(Saved data entries)
::::::::
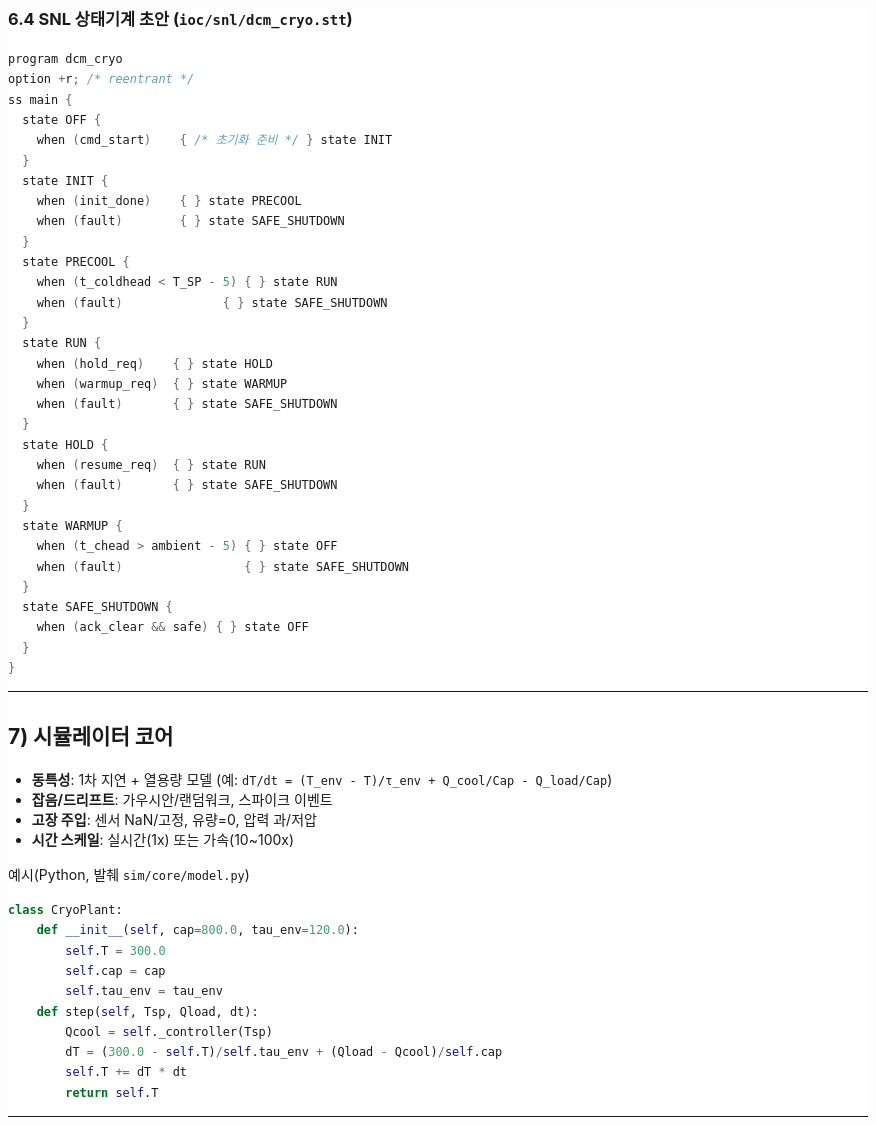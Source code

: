 ### 6.4 SNL 상태기계 초안 (`ioc/snl/dcm_cryo.stt`)
```c
program dcm_cryo
option +r; /* reentrant */
ss main {
  state OFF {
    when (cmd_start)    { /* 초기화 준비 */ } state INIT
  }
  state INIT {
    when (init_done)    { } state PRECOOL
    when (fault)        { } state SAFE_SHUTDOWN
  }
  state PRECOOL {
    when (t_coldhead < T_SP - 5) { } state RUN
    when (fault)              { } state SAFE_SHUTDOWN
  }
  state RUN {
    when (hold_req)    { } state HOLD
    when (warmup_req)  { } state WARMUP
    when (fault)       { } state SAFE_SHUTDOWN
  }
  state HOLD {
    when (resume_req)  { } state RUN
    when (fault)       { } state SAFE_SHUTDOWN
  }
  state WARMUP {
    when (t_chead > ambient - 5) { } state OFF
    when (fault)                 { } state SAFE_SHUTDOWN
  }
  state SAFE_SHUTDOWN {
    when (ack_clear && safe) { } state OFF
  }
}
```

---

## 7) 시뮬레이터 코어

- **동특성**: 1차 지연 + 열용량 모델 (예: `dT/dt = (T_env - T)/τ_env + Q_cool/Cap - Q_load/Cap`)
- **잡음/드리프트**: 가우시안/랜덤워크, 스파이크 이벤트
- **고장 주입**: 센서 NaN/고정, 유량=0, 압력 과/저압
- **시간 스케일**: 실시간(1x) 또는 가속(10~100x)

예시(Python, 발췌 `sim/core/model.py`)
```python
class CryoPlant:
    def __init__(self, cap=800.0, tau_env=120.0):
        self.T = 300.0
        self.cap = cap
        self.tau_env = tau_env
    def step(self, Tsp, Qload, dt):
        Qcool = self._controller(Tsp)
        dT = (300.0 - self.T)/self.tau_env + (Qload - Qcool)/self.cap
        self.T += dT * dt
        return self.T
```

---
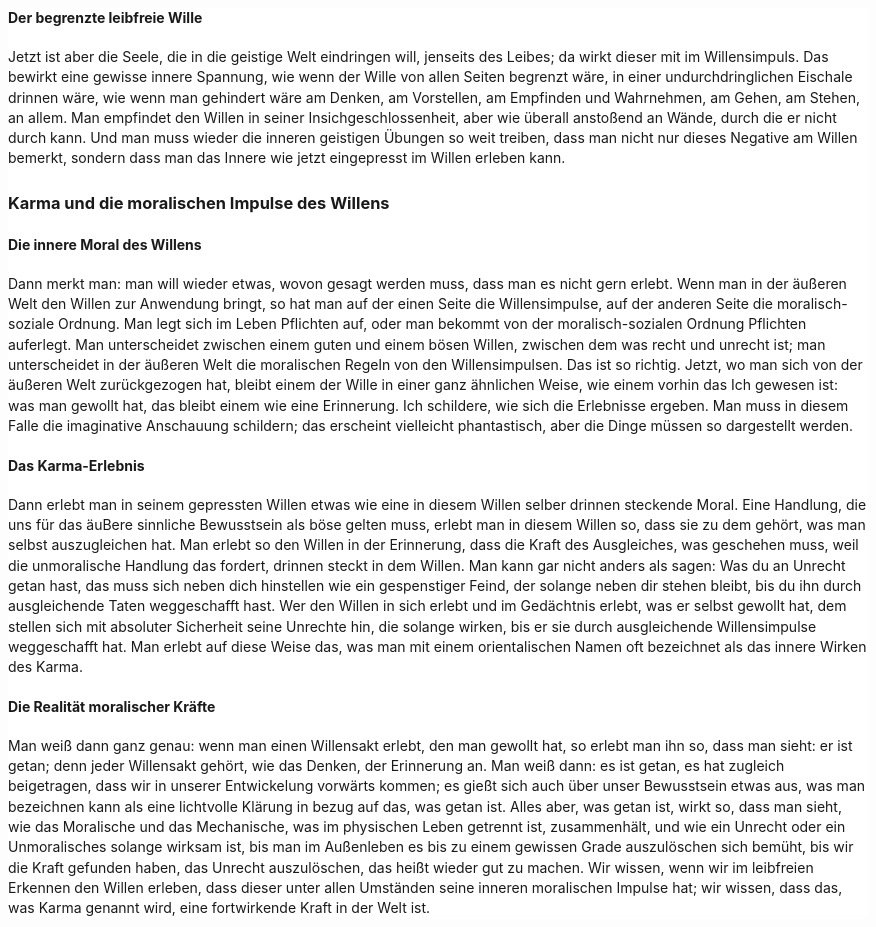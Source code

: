 #### Der begrenzte leibfreie Wille

Jetzt ist aber die Seele, die in die geistige Welt eindringen will, jenseits des Leibes; da wirkt dieser mit im Willensimpuls. Das bewirkt eine gewisse innere Spannung, wie wenn der Wille von allen Seiten begrenzt wäre, in einer undurchdringlichen Eischale drinnen wäre, wie wenn man gehindert wäre am Denken, am Vorstellen, am Empfinden und Wahrnehmen, am Gehen, am Stehen, an allem. Man empfindet den Willen in seiner Insichgeschlossenheit, aber wie überall anstoßend an Wände, durch die er nicht durch kann. Und man muss wieder die inneren geistigen Übungen so weit treiben, dass man nicht nur dieses Negative am Willen bemerkt, sondern dass man das Innere wie jetzt eingepresst im Willen erleben kann.

### Karma und die moralischen Impulse des Willens

#### Die innere Moral des Willens

Dann merkt man: man will wieder etwas, wovon gesagt werden muss, dass man es nicht gern erlebt. Wenn man in der äußeren Welt den Willen zur Anwendung bringt, so hat man auf der einen Seite die Willensimpulse, auf der anderen Seite die moralisch-soziale Ordnung. Man legt sich im Leben Pflichten auf, oder man bekommt von der moralisch-sozialen Ordnung Pflichten auferlegt. Man unterscheidet zwischen einem guten und einem bösen Willen, zwischen dem was recht und unrecht ist; man unterscheidet in der äußeren Welt die moralischen Regeln von den Willensimpulsen. Das ist so richtig. Jetzt, wo man sich von der äußeren Welt zurückgezogen hat, bleibt einem der Wille in einer ganz ähnlichen Weise, wie einem vorhin das Ich gewesen ist: was man gewollt hat, das bleibt einem wie eine Erinnerung. Ich schildere, wie sich die Erlebnisse ergeben. Man muss in diesem Falle die imaginative Anschauung schildern; das erscheint vielleicht phantastisch, aber die Dinge müssen so dargestellt werden.

#### Das Karma-Erlebnis

Dann erlebt man in seinem gepressten Willen etwas wie eine in diesem Willen selber drinnen steckende Moral. Eine Handlung, die uns für das äuBere sinnliche Bewusstsein als böse gelten muss, erlebt man in diesem Willen so, dass sie zu dem gehört, was man selbst auszugleichen hat. Man erlebt so den Willen in der Erinnerung, dass die Kraft des Ausgleiches, was geschehen muss, weil die unmoralische Handlung das fordert, drinnen steckt in dem Willen. Man kann gar nicht anders als sagen: Was du an Unrecht getan hast, das muss sich neben dich hinstellen wie ein gespenstiger Feind, der solange neben dir stehen bleibt, bis du ihn durch ausgleichende Taten weggeschafft hast. Wer den Willen in sich erlebt und im Gedächtnis erlebt, was er selbst gewollt hat, dem stellen sich mit absoluter Sicherheit seine Unrechte hin, die solange wirken, bis er sie durch ausgleichende Willensimpulse weggeschafft hat. Man erlebt auf diese Weise das, was man mit einem orientalischen Namen oft bezeichnet als das innere Wirken des Karma.

#### Die Realität moralischer Kräfte

Man weiß dann ganz genau: wenn man einen Willensakt erlebt, den man gewollt hat, so erlebt man ihn so, dass man sieht: er ist getan; denn jeder Willensakt gehört, wie das Denken, der Erinnerung an. Man weiß dann: es ist getan, es hat zugleich beigetragen, dass wir in unserer Entwickelung vorwärts kommen; es gießt sich auch über unser Bewusstsein etwas aus, was man bezeichnen kann als eine lichtvolle Klärung in bezug auf das, was getan ist. Alles aber, was getan ist, wirkt so, dass man sieht, wie das Moralische und das Mechanische, was im physischen Leben getrennt ist, zusammenhält, und wie ein Unrecht oder ein Unmoralisches solange wirksam ist, bis man im Außenleben es bis zu einem gewissen Grade auszulöschen sich bemüht, bis wir die Kraft gefunden haben, das Unrecht auszulöschen, das heißt wieder gut zu machen. Wir wissen, wenn wir im leibfreien Erkennen den Willen erleben, dass dieser unter allen Umständen seine inneren moralischen Impulse hat; wir wissen, dass das, was Karma genannt wird, eine fortwirkende Kraft in der Welt ist.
::::::::
(THE TASK)
Ending at the line with "begrenzte leibfreie Wille", reproduce exactly the lines that begin at the top of the data, and include no pictures.

(TASK RESPONSE)
Source code

: ### 6.4 SNL 상태기계 초안 (`ioc/snl/dcm_cryo.stt`)
```c
program dcm_cryo
option +r; /* reentrant */
ss main {
  state OFF {
    when (cmd_start)    { /* 초기화 준비 */ } state INIT
  }
  state INIT {
    when (init_done)    { } state PRECOOL
    when (fault)        { } state SAFE_SHUTDOWN
  }
  state PRECOOL {
    when (t_coldhead < T_SP - 5) { } state RUN
    when (fault)              { } state SAFE_SHUTDOWN
  }
  state RUN {
    when (hold_req)    { } state HOLD
    when (warmup_req)  { } state WARMUP
    when (fault)       { } state SAFE_SHUTDOWN
  }
  state HOLD {
    when (resume_req)  { } state RUN
    when (fault)       { } state SAFE_SHUTDOWN
  }
  state WARMUP {
    when (t_chead > ambient - 5) { } state OFF
    when (fault)                 { } state SAFE_SHUTDOWN
  }
  state SAFE_SHUTDOWN {
    when (ack_clear && safe) { } state OFF
  }
}
```

---

## 7) 시뮬레이터 코어

- **동특성**: 1차 지연 + 열용량 모델 (예: `dT/dt = (T_env - T)/τ_env + Q_cool/Cap - Q_load/Cap`)
- **잡음/드리프트**: 가우시안/랜덤워크, 스파이크 이벤트
- **고장 주입**: 센서 NaN/고정, 유량=0, 압력 과/저압
- **시간 스케일**: 실시간(1x) 또는 가속(10~100x)

예시(Python, 발췌 `sim/core/model.py`)
```python
class CryoPlant:
    def __init__(self, cap=800.0, tau_env=120.0):
        self.T = 300.0
        self.cap = cap
        self.tau_env = tau_env
    def step(self, Tsp, Qload, dt):
        Qcool = self._controller(Tsp)
        dT = (300.0 - self.T)/self.tau_env + (Qload - Qcool)/self.cap
        self.T += dT * dt
        return self.T
```

---
Source code

: #### Der begrenzte leibfreie Wille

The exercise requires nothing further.